We donned some 1950’s vintage clothing and went for cocktails and eats with Arthur’s long-time friend, Simon, at Farley Bar in one of the antique buildings. Our stay was a gift from my parents, and what a wonderful gift it was! Arthur and I stayed in an old officer’s quarters, and in the morning we went to the spa for a soak and some lavender-lemon tea.

Doesn’t Arthur look smashing in his late 50’s/early 60’s suit?

We got cookies, milk, and cheesecake for dessert, and the waiter arranged for the cheesecake to come with a “happy birthday” chocolate!

I had a very peaceful, joyous birthday. I want to go back to the Tule Elk Preserve and Fort Baker very soon. Both are great picnic spots!

See you Wednesday.
Amber R. Nelson

Hiking China Camp

I visited China Camp for the first time last year, but I only visited the fishing village and left without hiking.  On Sunday, I returned to China Camp and brought Arthur along.  We hiked Miwok Meadows, part of Shoreline, and the Turtle Back trails.  It was a short but beautiful hike.  There were tons of hikers and cyclists out that day, and it made me wonder why the state would even consider shutting down the park .  It is obviously an incredibly popular place for hikers, and it’s especially popular for cyclists.  But beyond that, the park is an environmentally and historically significant place and it must be protected.

I did my best with the afternoon lighting.  Hopefully you all will get a chance to visit this park, hike some trails, and learn the history of the park’s 19th Century shrimp fishing village and its surrounding area.

Jack London: Pig Palace and Lake Trail

I needed to hike on Monday.  It was necessary.  The natural world offers incredible calm and joy for me, and I needed to be calm and joyful.  Arthur was off work that day, so we decided to head to Jack London State Park, my favorite place in the world.  I’d hiked to the Wolf House and Jack London’s grave many times before, and I have visited both museums in the park as well as explored the main area of London’s Beauty Ranch, so Arthur and I thought it would be nice to hike a new trail.  Arthur and I had never visited the Pig Palace before, so we knew that was the top priority for our visit.  We would continue on to hike to the lake afterward.

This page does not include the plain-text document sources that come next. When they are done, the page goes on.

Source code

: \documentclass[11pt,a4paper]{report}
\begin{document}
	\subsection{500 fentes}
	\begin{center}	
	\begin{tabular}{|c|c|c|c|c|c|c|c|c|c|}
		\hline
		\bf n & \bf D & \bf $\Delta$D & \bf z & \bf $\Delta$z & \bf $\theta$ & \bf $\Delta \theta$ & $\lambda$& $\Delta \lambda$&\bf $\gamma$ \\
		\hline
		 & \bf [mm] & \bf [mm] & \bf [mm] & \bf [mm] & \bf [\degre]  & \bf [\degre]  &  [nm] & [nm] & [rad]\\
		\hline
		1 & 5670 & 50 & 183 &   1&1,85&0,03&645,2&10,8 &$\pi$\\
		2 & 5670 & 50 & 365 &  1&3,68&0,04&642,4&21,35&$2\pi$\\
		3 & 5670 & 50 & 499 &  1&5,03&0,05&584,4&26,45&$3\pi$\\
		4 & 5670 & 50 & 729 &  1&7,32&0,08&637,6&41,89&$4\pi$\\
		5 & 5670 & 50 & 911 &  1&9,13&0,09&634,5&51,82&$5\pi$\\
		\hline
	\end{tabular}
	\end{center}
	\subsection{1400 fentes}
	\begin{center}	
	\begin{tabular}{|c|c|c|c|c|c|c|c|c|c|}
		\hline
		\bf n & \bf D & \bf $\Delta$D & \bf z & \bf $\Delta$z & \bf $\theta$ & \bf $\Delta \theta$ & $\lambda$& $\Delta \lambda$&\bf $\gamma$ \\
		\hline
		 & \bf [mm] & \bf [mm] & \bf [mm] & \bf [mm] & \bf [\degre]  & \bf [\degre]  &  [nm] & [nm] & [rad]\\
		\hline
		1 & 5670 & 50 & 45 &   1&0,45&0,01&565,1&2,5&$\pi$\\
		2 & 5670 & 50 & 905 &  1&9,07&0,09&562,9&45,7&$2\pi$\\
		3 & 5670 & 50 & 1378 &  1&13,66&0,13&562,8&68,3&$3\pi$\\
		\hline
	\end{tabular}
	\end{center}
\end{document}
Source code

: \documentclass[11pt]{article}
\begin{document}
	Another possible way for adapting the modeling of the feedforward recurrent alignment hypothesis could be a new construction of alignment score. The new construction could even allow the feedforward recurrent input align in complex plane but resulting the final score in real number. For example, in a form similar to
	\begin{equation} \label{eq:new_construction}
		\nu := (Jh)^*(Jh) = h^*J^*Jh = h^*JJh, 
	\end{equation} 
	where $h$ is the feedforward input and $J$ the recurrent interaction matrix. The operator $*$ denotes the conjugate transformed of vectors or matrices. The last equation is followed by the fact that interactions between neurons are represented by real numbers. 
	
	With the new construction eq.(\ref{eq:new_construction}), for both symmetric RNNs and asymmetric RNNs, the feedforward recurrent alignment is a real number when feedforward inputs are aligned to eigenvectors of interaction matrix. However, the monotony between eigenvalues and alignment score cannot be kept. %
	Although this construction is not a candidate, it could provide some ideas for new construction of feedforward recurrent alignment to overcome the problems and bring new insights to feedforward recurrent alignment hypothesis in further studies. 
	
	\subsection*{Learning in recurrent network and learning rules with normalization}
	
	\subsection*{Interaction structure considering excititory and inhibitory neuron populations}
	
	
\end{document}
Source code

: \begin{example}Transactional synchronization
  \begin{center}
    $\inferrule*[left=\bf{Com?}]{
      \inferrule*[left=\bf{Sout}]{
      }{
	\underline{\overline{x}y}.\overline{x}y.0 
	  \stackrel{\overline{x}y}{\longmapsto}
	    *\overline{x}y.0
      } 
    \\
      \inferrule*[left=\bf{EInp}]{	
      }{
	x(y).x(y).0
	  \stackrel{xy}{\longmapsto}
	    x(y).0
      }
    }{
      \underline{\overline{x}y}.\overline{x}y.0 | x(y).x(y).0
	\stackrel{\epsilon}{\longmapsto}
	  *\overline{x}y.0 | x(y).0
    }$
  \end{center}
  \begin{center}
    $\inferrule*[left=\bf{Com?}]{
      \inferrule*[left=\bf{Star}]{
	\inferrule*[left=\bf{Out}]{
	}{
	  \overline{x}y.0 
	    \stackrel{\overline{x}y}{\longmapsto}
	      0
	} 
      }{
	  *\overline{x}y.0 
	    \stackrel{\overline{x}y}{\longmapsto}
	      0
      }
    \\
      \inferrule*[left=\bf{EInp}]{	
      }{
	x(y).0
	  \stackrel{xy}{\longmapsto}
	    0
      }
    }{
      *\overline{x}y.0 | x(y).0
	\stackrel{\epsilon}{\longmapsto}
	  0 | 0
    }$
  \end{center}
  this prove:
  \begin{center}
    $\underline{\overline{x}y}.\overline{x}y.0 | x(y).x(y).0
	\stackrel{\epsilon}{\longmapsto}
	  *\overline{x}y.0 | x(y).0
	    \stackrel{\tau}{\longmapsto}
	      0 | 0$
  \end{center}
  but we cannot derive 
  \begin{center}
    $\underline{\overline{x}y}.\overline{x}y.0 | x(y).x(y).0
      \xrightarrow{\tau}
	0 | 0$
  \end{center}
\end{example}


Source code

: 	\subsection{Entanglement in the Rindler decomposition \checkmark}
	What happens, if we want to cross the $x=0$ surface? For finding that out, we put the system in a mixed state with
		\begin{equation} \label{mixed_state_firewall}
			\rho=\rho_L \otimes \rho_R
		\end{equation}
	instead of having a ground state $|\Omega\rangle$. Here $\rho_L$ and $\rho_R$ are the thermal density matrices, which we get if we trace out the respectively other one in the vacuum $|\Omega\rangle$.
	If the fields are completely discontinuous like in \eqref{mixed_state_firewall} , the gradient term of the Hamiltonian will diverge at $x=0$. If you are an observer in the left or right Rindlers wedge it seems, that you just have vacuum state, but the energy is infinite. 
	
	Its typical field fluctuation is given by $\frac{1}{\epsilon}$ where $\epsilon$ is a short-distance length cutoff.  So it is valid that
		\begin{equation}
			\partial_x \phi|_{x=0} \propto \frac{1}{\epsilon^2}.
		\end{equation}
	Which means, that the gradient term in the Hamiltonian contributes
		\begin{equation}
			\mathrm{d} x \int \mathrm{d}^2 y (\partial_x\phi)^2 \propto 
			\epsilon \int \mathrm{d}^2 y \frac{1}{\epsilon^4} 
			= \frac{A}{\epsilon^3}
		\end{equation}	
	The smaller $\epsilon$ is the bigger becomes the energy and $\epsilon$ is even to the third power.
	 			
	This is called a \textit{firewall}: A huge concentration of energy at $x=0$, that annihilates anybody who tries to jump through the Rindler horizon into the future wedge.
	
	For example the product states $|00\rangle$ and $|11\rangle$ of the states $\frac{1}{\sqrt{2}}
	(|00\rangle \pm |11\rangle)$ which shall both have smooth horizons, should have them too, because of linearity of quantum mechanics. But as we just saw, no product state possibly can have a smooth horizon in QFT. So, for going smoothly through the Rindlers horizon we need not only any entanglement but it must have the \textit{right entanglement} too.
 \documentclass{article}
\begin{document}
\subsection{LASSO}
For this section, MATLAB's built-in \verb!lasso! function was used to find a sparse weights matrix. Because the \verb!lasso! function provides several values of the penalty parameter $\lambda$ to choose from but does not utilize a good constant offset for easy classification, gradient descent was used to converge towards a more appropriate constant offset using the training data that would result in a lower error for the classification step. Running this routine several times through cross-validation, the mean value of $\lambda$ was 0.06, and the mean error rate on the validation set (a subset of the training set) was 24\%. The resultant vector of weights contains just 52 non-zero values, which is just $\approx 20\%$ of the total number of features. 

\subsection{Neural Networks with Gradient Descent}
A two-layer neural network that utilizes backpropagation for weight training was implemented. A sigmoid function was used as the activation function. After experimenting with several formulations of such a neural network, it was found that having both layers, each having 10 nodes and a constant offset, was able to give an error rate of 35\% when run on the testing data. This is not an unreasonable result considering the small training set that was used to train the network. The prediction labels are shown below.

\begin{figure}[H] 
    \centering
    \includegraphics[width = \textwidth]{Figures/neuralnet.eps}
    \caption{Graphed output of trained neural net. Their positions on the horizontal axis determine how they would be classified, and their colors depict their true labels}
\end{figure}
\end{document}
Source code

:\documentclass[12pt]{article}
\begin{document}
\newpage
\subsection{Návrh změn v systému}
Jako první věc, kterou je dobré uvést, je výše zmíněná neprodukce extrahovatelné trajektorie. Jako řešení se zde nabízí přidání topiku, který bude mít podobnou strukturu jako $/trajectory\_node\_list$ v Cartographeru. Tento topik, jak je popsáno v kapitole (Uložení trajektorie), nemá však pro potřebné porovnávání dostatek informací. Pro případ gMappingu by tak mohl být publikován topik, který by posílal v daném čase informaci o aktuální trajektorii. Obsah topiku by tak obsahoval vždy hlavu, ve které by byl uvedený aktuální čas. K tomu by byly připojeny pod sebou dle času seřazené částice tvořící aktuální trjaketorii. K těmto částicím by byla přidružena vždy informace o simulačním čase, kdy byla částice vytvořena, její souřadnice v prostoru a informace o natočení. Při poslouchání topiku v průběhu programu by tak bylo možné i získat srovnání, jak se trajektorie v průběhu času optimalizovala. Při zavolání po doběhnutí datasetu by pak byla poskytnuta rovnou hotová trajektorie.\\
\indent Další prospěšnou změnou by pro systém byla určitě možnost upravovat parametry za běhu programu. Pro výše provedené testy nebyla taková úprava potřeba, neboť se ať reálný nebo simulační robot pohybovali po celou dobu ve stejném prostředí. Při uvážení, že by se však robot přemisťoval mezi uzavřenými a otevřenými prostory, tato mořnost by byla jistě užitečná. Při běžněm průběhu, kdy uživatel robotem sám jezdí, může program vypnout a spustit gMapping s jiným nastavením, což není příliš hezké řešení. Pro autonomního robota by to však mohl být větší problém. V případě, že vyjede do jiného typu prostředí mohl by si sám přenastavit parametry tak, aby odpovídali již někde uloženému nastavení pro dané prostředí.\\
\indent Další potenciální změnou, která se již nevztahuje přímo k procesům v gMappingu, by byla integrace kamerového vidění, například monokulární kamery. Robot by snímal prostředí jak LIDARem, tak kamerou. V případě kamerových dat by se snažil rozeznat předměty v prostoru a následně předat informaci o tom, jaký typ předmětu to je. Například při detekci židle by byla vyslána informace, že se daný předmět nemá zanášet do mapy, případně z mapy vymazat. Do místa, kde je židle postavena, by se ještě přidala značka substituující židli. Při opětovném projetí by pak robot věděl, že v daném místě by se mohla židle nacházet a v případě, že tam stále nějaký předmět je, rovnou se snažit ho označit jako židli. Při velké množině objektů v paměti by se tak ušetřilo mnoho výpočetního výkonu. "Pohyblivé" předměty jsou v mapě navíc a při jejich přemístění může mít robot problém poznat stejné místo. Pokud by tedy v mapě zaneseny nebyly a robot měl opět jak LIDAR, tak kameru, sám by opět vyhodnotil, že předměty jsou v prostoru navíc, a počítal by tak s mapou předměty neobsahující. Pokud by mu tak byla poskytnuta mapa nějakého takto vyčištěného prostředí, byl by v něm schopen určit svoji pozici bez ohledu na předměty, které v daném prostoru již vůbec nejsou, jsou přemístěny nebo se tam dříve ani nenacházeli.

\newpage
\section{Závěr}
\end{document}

The Pig Palace really is grand.  Jack London really cared about his pigs.  The entire piggery was made to be spacious (especially for pregnant and birthing sows) and he was insistent on keeping it very clean.  London even asked that people thoroughly clean their shoes before entering the piggery.

After passing the silos, we headed up the lake trail. There were two paths to choose from: a wide fire road and a narrow trail. We took the fire road on the way up and the narrow trail on the way back. I believe that smaller trail was the original one that London, his friends, and his family took to get to the lake on those hot Glen Ellen summer days.

Both the fire road and the original trail are shaded by towering redwoods and madrones.  I love Northern Californian trees.

The lake is silted and dried up now, but it is still so beautiful.  It’s surrounded by redwoods and lined with an old, time-worn dam that London built.  Arthur and I were blown away by the beauty of this silted lake; a ruin of sorts, similar to London’s famous Wolf House on the other side of the park.  While we were there, we relished the silence of this beautiful forest clearing, imagining how this lake must have been while London was still alive.

While I was writing this post, I found an excellent video about the park with a focus on the lake. You can watch it here.  And it’s narrated by Doug McConnell, the coolest Northern Californian environmental journalist ever.  If you lived around here in the 90’s, you’ll totally remember his old show, Bay Area Backroads, where he featured rad hikes, museums, and other local Northern Californian areas of interest.

My visits to Jack London State Park have been truly life-changing.  I am always eager to bring friends and family there, and I often act as an unofficial docent when I bring people to hike there with me.  I highly recommend visiting this park.  It is on the chopping block for 2012 park closures, but it does have a glimmer of hope.  The Valley of the Moon Natural History Association has begun negotiations with the state on taking over the park in order to keep it from being shut down.  You can learn more about saving Jack London State Park by visiting these links:

Jack London Lake Alliance 

Valley of the Moon Natural History Association shop (for donations…I have donated to them before!)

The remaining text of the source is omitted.